Aos catorze anos, Elizabeth Cuttner não tem ilusões sobre o mundo nem sobre si mesma. Olhou-se ao espelho e viu a verdade. Depois da morte dos pais, à qual talvez não tenha sido totalmente alheia, esta descendente de uma longa linhagem de bruxas é acolhida pela avó e pelo tio numa mansão em Manhattan, um dos poucos vestígios antigos da cidade que resistem ao avanço dos arranha-céus. Num ambiente impregnado de erotismo, relações dúbias e sádicas, de uma violência velada mas não menos perturbante, Elizabeth entra no mundo do sobrenatural e das artes mágicas, guiada pelas aparições de uma antepassada, aprendendo a exercer todo o seu poder como instrumento de manipulação, com absoluta malevolência e sangue-frio.

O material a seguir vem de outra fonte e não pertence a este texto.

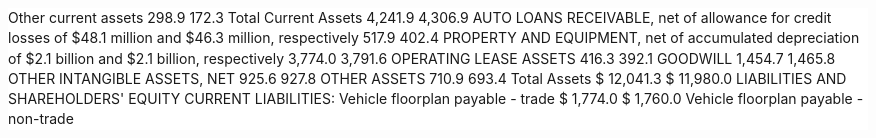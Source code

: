 <tr>
<td>Other current assets</td>
<td>298.9</td>
<td>172.3</td>
</tr>
<tr>
<td>Total Current Assets</td>
<td>4,241.9</td>
<td>4,306.9</td>
</tr>
<tr>
<td>AUTO LOANS RECEIVABLE, net of allowance for credit losses of $48.1 million and $46.3 million, respectively</td>
<td>517.9</td>
<td>402.4</td>
</tr>
<tr>
<td>PROPERTY AND EQUIPMENT, net of accumulated depreciation of $2.1 billion and $2.1 billion, respectively</td>
<td>3,774.0</td>
<td>3,791.6</td>
</tr>
<tr>
<td>OPERATING LEASE ASSETS</td>
<td>416.3</td>
<td>392.1</td>
</tr>
<tr>
<td>GOODWILL</td>
<td>1,454.7</td>
<td>1,465.8</td>
</tr>
<tr>
<td>OTHER INTANGIBLE ASSETS, NET</td>
<td>925.6</td>
<td>927.8</td>
</tr>
<tr>
<td>OTHER ASSETS</td>
<td>710.9</td>
<td>693.4</td>
</tr>
<tr>
<td>Total Assets</td>
<td>$ 12,041.3</td>
<td>$ 11,980.0</td>
</tr>
<tr>
<td>LIABILITIES AND SHAREHOLDERS' EQUITY</td>
<td></td>
<td></td>
</tr>
<tr>
<td>CURRENT LIABILITIES:</td>
<td></td>
<td></td>
</tr>
<tr>
<td>Vehicle floorplan payable - trade</td>
<td>$ 1,774.0</td>
<td>$ 1,760.0</td>
</tr>
<tr>
<td>Vehicle floorplan payable - non-trade</td>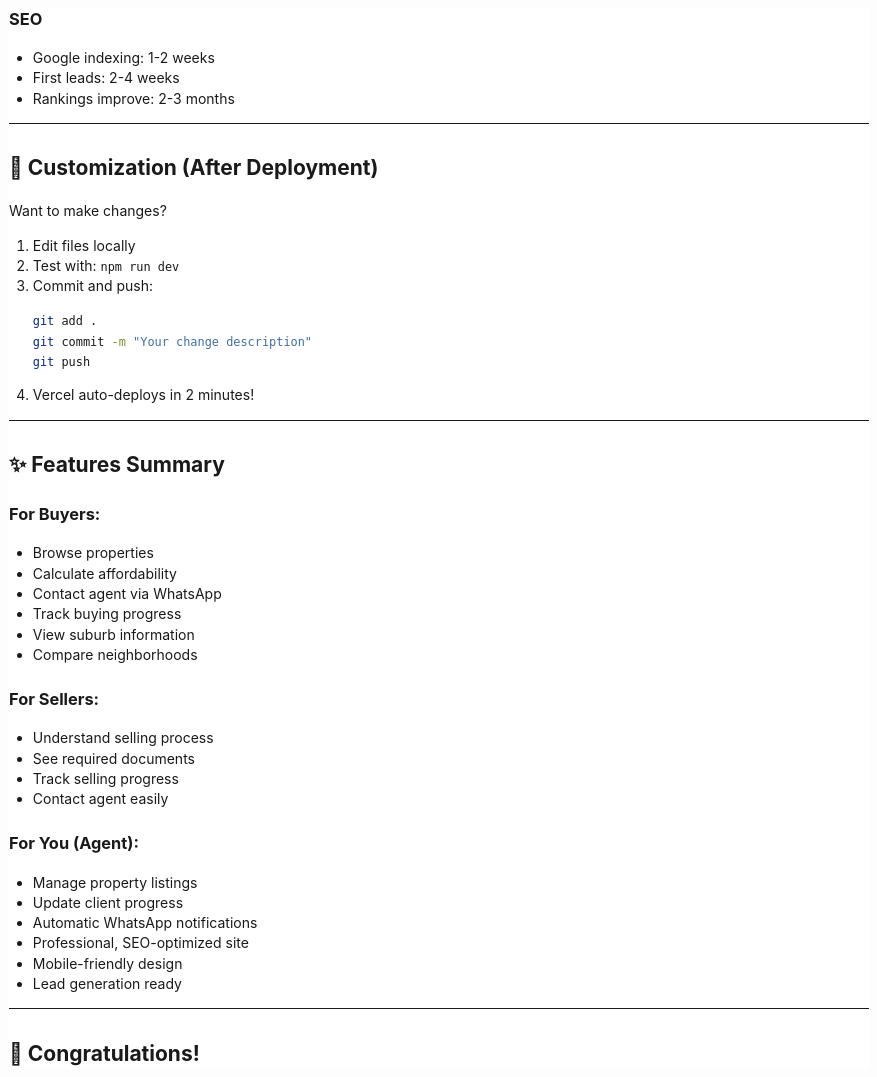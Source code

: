 ### SEO
- Google indexing: 1-2 weeks
- First leads: 2-4 weeks
- Rankings improve: 2-3 months

---

## 🎨 Customization (After Deployment)

Want to make changes?

1. Edit files locally
2. Test with: `npm run dev`
3. Commit and push:
   ```bash
   git add .
   git commit -m "Your change description"
   git push
   ```
4. Vercel auto-deploys in 2 minutes!

---

## ✨ Features Summary

### For Buyers:
- Browse properties
- Calculate affordability
- Contact agent via WhatsApp
- Track buying progress
- View suburb information
- Compare neighborhoods

### For Sellers:
- Understand selling process
- See required documents
- Track selling progress
- Contact agent easily

### For You (Agent):
- Manage property listings
- Update client progress
- Automatic WhatsApp notifications
- Professional, SEO-optimized site
- Mobile-friendly design
- Lead generation ready

---

## 🎉 Congratulations!
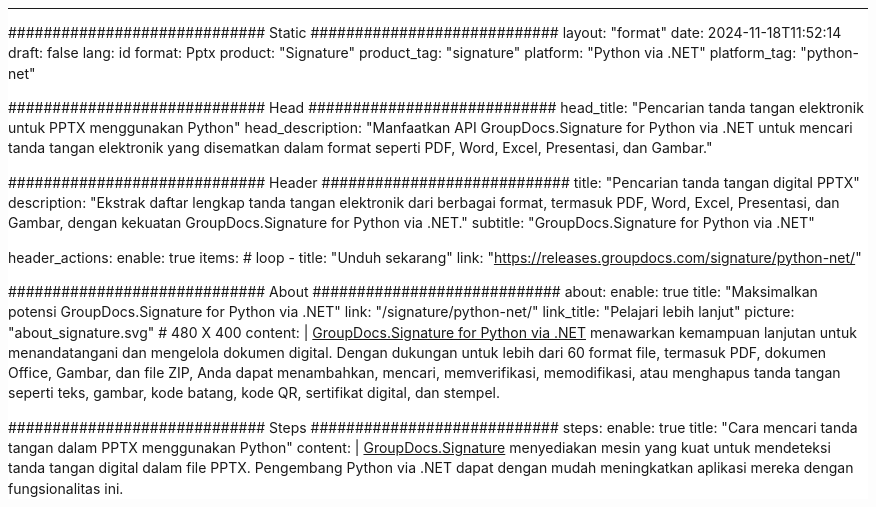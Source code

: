 



---
############################# Static ############################
layout: "format"
date:  2024-11-18T11:52:14
draft: false
lang: id
format: Pptx
product: "Signature"
product_tag: "signature"
platform: "Python via .NET"
platform_tag: "python-net"

############################# Head ############################
head_title: "Pencarian tanda tangan elektronik untuk PPTX menggunakan Python"
head_description: "Manfaatkan API GroupDocs.Signature for Python via .NET untuk mencari tanda tangan elektronik yang disematkan dalam format seperti PDF, Word, Excel, Presentasi, dan Gambar."

############################# Header ############################
title: "Pencarian tanda tangan digital PPTX" 
description: "Ekstrak daftar lengkap tanda tangan elektronik dari berbagai format, termasuk PDF, Word, Excel, Presentasi, dan Gambar, dengan kekuatan GroupDocs.Signature for Python via .NET."
subtitle: "GroupDocs.Signature for Python via .NET" 

header_actions:
  enable: true
  items:
    #  loop
    - title: "Unduh sekarang"
      link: "https://releases.groupdocs.com/signature/python-net/"
      
############################# About ############################
about:
    enable: true
    title: "Maksimalkan potensi GroupDocs.Signature for Python via .NET"
    link: "/signature/python-net/"
    link_title: "Pelajari lebih lanjut"
    picture: "about_signature.svg" # 480 X 400
    content: |
       [GroupDocs.Signature for Python via .NET](/signature/python-net/) menawarkan kemampuan lanjutan untuk menandatangani dan mengelola dokumen digital. Dengan dukungan untuk lebih dari 60 format file, termasuk PDF, dokumen Office, Gambar, dan file ZIP, Anda dapat menambahkan, mencari, memverifikasi, memodifikasi, atau menghapus tanda tangan seperti teks, gambar, kode batang, kode QR, sertifikat digital, dan stempel.

############################# Steps ############################
steps:
    enable: true
    title: "Cara mencari tanda tangan dalam PPTX menggunakan Python"
    content: |
      [GroupDocs.Signature](/signature/python-net/) menyediakan mesin yang kuat untuk mendeteksi tanda tangan digital dalam file PPTX. Pengembang Python via .NET dapat dengan mudah meningkatkan aplikasi mereka dengan fungsionalitas ini.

Clássico do terror gótico norte-americano, que tem sido alvo de uma redescoberta internacional, Elizabeth, de Ken Greenhall, é um romance invulgar e do «inatural» protagonizado por uma heroína de sensualidade arrepiante, uma Lolita cerebral, sarcástica e extraordinariamente verosímil.
Os elogios da crítica:
«Retrato elegante de um mundo em que o mal é total e triunfa por completo.»
Sunday Times
«A prosa de Greenhall é límpida, nítida, e não precisa de pormenores truculentos para descrever o horror.»
La Repubblica
«Uma obra inquietante.»
The New York Times
«[Um livro] que, sem dúvida alguma, consegue cativar a nossa atenção.»
El Mundo
«Bruxa ou Lolita? Definitivamente, malvada. […] Um romance gótico do misterioso Ken Greenhall, com uma protagonista assassina e sedutora. Um autor que está na hora de redescobrir.»
Il Venerdì di Repubblica
«Um conto tão maravilhoso quanto sinistro. Ler Elizabeth é como permitir que o demónio entre em ti e que gostes disso. Como um fantasma que entra nos teus ossos e te persegue muito depois de o teres lido. Que conto de terror tão especial.»